(GIVEN RECORDS begins)

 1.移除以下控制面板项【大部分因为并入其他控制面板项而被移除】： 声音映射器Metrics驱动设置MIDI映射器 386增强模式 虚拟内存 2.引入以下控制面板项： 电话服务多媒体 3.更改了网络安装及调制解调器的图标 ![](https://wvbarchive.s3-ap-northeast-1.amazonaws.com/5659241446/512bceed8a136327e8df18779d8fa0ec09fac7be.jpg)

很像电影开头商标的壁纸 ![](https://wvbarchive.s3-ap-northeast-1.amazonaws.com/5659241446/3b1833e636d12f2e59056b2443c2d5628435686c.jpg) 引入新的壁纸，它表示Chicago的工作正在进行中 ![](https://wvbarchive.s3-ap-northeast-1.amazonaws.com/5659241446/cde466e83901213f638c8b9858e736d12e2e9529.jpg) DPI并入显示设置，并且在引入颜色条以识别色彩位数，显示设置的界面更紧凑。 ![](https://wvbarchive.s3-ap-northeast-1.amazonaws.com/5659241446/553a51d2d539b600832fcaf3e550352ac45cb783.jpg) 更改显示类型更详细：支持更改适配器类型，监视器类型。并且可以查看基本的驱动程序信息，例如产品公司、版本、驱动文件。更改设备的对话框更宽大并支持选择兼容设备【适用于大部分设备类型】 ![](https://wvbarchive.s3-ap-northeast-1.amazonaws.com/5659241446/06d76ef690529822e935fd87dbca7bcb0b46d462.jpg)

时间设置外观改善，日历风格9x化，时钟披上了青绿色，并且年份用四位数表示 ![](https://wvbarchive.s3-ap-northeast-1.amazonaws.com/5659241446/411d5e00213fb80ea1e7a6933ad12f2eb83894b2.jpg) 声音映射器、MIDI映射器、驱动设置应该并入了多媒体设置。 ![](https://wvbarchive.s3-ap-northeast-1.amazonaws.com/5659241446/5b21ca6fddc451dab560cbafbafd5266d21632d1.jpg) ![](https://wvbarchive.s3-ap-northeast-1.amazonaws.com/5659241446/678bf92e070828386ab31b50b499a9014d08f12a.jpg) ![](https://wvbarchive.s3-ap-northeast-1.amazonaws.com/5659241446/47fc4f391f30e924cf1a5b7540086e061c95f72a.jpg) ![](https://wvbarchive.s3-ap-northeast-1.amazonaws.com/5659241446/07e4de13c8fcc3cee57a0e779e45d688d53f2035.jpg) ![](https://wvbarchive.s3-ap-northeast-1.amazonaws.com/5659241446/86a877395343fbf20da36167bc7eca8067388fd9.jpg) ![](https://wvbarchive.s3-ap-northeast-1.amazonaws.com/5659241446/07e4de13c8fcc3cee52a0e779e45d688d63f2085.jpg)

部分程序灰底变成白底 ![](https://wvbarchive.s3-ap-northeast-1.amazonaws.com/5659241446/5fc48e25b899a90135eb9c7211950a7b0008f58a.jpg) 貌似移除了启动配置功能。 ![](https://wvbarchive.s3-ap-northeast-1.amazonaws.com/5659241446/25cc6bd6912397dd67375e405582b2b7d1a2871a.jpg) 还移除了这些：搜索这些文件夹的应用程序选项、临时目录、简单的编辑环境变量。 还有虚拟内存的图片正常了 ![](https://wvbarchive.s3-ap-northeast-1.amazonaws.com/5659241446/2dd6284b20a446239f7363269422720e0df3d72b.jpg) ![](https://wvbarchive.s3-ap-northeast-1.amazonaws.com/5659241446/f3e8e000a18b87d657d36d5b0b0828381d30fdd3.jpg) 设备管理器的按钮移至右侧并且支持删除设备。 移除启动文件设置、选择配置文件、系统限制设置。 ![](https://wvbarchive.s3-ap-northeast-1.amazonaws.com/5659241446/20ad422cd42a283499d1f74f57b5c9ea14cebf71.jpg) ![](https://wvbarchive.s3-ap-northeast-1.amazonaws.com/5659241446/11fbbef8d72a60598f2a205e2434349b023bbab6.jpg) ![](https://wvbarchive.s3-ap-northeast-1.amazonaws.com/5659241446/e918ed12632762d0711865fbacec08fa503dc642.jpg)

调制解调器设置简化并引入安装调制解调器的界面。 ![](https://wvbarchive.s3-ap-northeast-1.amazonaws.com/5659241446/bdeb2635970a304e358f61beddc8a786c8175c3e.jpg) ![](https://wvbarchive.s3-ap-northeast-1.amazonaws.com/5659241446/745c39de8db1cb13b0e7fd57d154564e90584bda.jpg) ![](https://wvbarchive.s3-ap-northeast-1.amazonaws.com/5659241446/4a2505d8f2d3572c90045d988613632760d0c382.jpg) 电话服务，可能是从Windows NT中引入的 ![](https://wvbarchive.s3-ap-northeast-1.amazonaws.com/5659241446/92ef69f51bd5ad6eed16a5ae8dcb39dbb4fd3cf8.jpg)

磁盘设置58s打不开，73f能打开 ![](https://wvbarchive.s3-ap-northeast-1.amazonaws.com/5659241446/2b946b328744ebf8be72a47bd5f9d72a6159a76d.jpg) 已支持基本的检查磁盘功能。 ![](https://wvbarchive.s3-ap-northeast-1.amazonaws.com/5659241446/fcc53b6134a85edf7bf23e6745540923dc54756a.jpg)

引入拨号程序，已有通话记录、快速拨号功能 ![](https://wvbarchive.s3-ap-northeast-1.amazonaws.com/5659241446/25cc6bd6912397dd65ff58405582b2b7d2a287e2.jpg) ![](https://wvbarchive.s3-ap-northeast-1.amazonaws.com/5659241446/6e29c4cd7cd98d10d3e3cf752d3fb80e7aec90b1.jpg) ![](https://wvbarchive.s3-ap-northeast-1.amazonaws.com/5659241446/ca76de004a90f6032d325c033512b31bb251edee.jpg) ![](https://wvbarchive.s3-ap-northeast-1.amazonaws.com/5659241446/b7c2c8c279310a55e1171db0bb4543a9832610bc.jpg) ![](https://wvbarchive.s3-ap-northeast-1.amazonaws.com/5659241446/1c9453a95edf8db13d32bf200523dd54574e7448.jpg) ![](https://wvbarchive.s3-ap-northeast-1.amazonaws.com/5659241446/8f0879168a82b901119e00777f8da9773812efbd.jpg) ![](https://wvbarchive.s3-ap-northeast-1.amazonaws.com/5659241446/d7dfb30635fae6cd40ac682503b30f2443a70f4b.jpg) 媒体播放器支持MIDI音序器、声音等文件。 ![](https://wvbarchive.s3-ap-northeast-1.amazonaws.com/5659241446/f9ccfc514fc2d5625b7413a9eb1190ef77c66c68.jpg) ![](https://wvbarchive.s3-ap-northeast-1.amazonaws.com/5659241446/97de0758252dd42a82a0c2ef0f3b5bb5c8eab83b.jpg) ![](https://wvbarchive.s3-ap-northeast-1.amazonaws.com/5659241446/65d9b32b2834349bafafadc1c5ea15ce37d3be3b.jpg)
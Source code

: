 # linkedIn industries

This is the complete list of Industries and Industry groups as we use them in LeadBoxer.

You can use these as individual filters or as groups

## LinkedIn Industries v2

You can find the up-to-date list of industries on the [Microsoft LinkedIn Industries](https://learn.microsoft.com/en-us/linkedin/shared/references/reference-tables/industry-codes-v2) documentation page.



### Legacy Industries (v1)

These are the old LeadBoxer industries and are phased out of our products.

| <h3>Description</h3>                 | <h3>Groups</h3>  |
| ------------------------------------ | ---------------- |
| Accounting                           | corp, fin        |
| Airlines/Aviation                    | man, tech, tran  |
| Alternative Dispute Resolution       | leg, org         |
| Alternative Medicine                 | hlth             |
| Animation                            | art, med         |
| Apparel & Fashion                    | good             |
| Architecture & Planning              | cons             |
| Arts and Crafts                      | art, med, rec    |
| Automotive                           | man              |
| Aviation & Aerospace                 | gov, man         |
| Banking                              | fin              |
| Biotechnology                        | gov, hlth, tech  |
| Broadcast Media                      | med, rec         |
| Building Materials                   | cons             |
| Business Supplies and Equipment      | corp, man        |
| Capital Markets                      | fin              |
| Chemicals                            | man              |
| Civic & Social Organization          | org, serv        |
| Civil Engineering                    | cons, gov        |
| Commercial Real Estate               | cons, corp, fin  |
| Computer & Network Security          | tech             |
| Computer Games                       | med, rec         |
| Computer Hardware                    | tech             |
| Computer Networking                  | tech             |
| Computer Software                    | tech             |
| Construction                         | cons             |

(GIVEN RECORDS ends)

> **PROBLEM**
Wherever a line in the entries holds "LeadBoxer", copy that line.

> **YOUR SOLUTION**
This is the complete list of Industries and Industry groups as we use them in LeadBoxer.
These are the old LeadBoxer industries and are phased out of our products.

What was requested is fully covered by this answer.